AIKEN, S.C. – A new initiative to improve spent nuclear fuel processes at the Savannah River Site’s (SRS) H Canyon could save $2 billion over the life of the chemical separations facility.

   EM and Savannah River Nuclear Solutions (SRNS), the site’s management and operations contractor, have teamed with the Savannah River National Laboratory (SRNL) to develop a charter for a process of Collaborative Innovation (COIN) to develop technology to improve safety and quality, and increases spent nuclear fuel processing rates by 50 percent.

   One way to do that is through the use of online monitors.

   “These measure the solution real-time instead of an operator having to physically pull a sample and take it to the Analytical Laboratory for testing,” said Ed Sadowski of SRNL. “This will save both time and money.”

   Sadowski noted that the initiative will cost $13 million in initial investment to install the online monitoring capabilities, and could result in approximately $2 billion in savings over the life of the canyon.

   “The COIN team will continue to engage in the implementation of the recommendations to evaluate opportunities for efficiency improvements,” Sadowski said.

   Another COIN improvement to reduce the number of samples submitted to the SRNL Analytical Laboratory during normal process operations is to take advantage of the inherent H Canyon chemical process, physics, and chemistry.
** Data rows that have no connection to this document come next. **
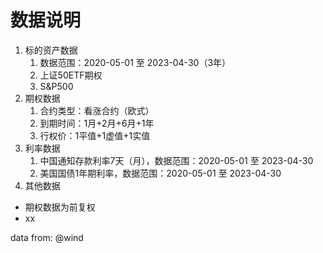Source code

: # 数据说明
1. 标的资产数据
   1. 数据范围：2020-05-01 至 2023-04-30（3年）
   2. 上证50ETF期权
   3. S&P500
2. 期权数据
   1. 合约类型：看涨合约（欧式）
   2. 到期时间：1月+2月+6月+1年
   3. 行权价：1平值+1虚值+1实值
3. 利率数据
   1. 中国通知存款利率7天（月），数据范围：2020-05-01 至 2023-04-30
   2. 美国国债1年期利率，数据范围：2020-05-01 至 2023-04-30
4. 其他数据



- 期权数据为前复权
- xx



data from: @wind

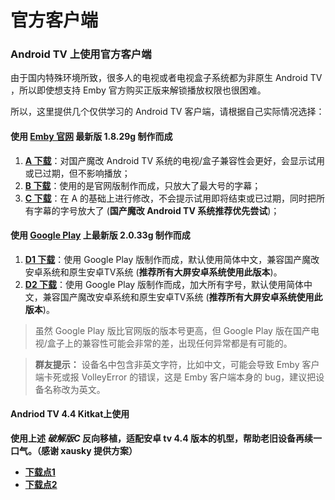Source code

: # 官方客户端

### Android TV 上使用官方客户端[​](https://embywiki.911997.xyz/docs/usage/android-tv/official-client/#android-tv-%E4%B8%8A%E4%BD%BF%E7%94%A8%E5%AE%98%E6%96%B9%E5%AE%A2%E6%88%B7%E7%AB%AF) <a href="#androidtv-shang-shi-yong-guan-fang-ke-hu-duan" id="androidtv-shang-shi-yong-guan-fang-ke-hu-duan"></a>

由于国内特殊环境所致，很多人的电视或者电视盒子系统都为非原生 Android TV ，所以即使想支持 Emby 官方购买正版来解锁播放权限也很困难。

所以，这里提供几个仅供学习的 Android TV 客户端，请根据自己实际情况选择：

#### 使用 [Emby 官网](https://emby.media/emby-for-android-tv.html) 最新版 1.8.29g 制作而成[​](https://embywiki.911997.xyz/docs/usage/android-tv/official-client/#%E4%BD%BF%E7%94%A8-emby-%E5%AE%98%E7%BD%91-%E6%9C%80%E6%96%B0%E7%89%88-1-8-29g-%E5%88%B6%E4%BD%9C%E8%80%8C%E6%88%90) <a href="#shi-yong-emby-guan-wang-zui-xin-ban-1829g-zhi-zuo-er-cheng" id="shi-yong-emby-guan-wang-zui-xin-ban-1829g-zhi-zuo-er-cheng"></a>

1. [**A 下载**](https://github.com/rartv/EmbyPublic/releases/download/0.0.1/emby\_tv\_03122020.apk)：对国产魔改 Android TV 系统的电视/盒子兼容性会更好，会显示试用或已过期，但不影响播放；
2. [**B 下载**](https://github.com/rartv/EmbyPublic/releases/download/0.0.5/Emby.for.Android.TV.1.8.29g.Cracked.apk)：使用的是官网版制作而成，只放大了最大号的字幕；
3. [**C 下载**](https://github.com/rartv/EmbyPublic/releases/download/0.0.13/Emby.for.Android.TV.1.8.29g.apk)：在 A 的基础上进行修改，不会提示试用即将结束或已过期，同时把所有字幕的字号放大了 (**国产魔改 Android TV 系统推荐优先尝试**)；

#### 使用 [Google Play](https://play.google.com/store/apps/details?id=tv.emby.embyatv) 上最新版 2.0.33g 制作而成[​](https://embywiki.911997.xyz/docs/usage/android-tv/official-client/#%E4%BD%BF%E7%94%A8-google-play-%E4%B8%8A%E6%9C%80%E6%96%B0%E7%89%88-2-0-33g-%E5%88%B6%E4%BD%9C%E8%80%8C%E6%88%90) <a href="#shi-yong-googleplay-shang-zui-xin-ban-2033g-zhi-zuo-er-cheng" id="shi-yong-googleplay-shang-zui-xin-ban-2033g-zhi-zuo-er-cheng"></a>

1. [**D1 下载**](https://github.com/rartv/EmbyPublic/releases/download/0.0.34/Emby.for.Android.TV\_v2.0.33g.z.Cracked.apk)：使用 Google Play 版制作而成，默认使用简体中文，兼容国产魔改安卓系统和原生安卓TV系统 (**推荐所有大屏安卓系统使用此版本**)。
2. [**D2 下载**](https://github.com/rartv/EmbyPublic/releases/download/0.0.34/Emby.for.Android.TV\_v2.0.33g.z.Cracked.Elderlyman.apk)：使用 Google Play 版制作而成，加大所有字号，默认使用简体中文，兼容国产魔改安卓系统和原生安卓TV系统 (**推荐所有大屏安卓系统使用此版本**)。

> 虽然 Google Play 版比官网版的版本号更高，但 Google Play 版在国产电视/盒子上的兼容性可能会非常的差，出现任何异常都是有可能的。

> **群友提示：** 设备名中包含非英文字符，比如中文，可能会导致 Emby 客户端卡死或报 VolleyError 的错误，这是 Emby 客户端本身的 bug，建议把设备名称改为英文。

#### Andriod TV 4.4 Kitkat上使用[​](https://embywiki.911997.xyz/docs/usage/android-tv/official-client/#andriod-tv-4-4-kitkat%E4%B8%8A%E4%BD%BF%E7%94%A8) <a href="#andriodtv44kitkat-shang-shi-yong" id="andriodtv44kitkat-shang-shi-yong"></a>

**使用上述 **_**破解版C**_** 反向移植，适配安卓 tv 4.4 版本的机型，帮助老旧设备再续一口气。（感谢 xausky 提供方案）**

* [**下载点1**](https://github.com/xausky/emby-for-kitkat/releases/download/1.0.0/emby-for-kitkat.apk)
* [**下载点2**](https://github.com/Terminus-Media/emby-for-kitkat/releases/download/1.0.0/emby-for-kitkat.apk)
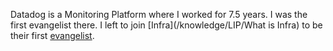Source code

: Datadog is a Monitoring Platform where I worked for 7.5 years. I was the first evangelist there. I left to join [Infra](/knowledge/LIP/What is Infra) to be their first [evangelist](/knowledge/LIP/evangelist).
Uranium isotopics only need to be measured after mixing solutions of varying isotopics and not in every tank, as they once were, since H Canyon’s chemical processes cannot alter the uranium isotopics. 

   The team also will find alternative methods to the thermal ionization mass spectrometer (TIMS), which provides uranium concentration and isotopic measurements. TIMS is nearing the end of its service life and is expensive to replace. The team identified several alternative methods to provide concentration and isotopic measurements with enough accuracy for H Canyon’s needs.

   COIN team members are scheduled to implement the initiative in three stages by 2021. Its phases include:

  • Evaluating the use of online monitors at five locations where existing infrastructure can support them prior to completing the design and installing the monitors. They also will design and fabricate a mock sampler unit. This phase is scheduled for completion by the end of September.
  • Installing monitors at eight locations without existing infrastructure support, and qualifying and implementing alternative TIMS methods.
  • Designing and installing monitors at eight more locations without existing infrastructure, and designing, installing, and implementing the use of sample pulse height analyzers. These instruments sort electrical pulses generated by photons and route the different energy pulses to the correct scalers where counts are recorded.  

   H Canyon is the nation’s only operating, production-scale, radiologically shielded chemical separations facility. Uranium is recovered from spent nuclear fuel through a complex chemical process, in which fuels are dissolved and run through solvent extraction cycles that remove impurities present in the fuel. During this process, nuclear regulations require samples of the uranium solution be tested periodically to ensure the proper concentration of uranium.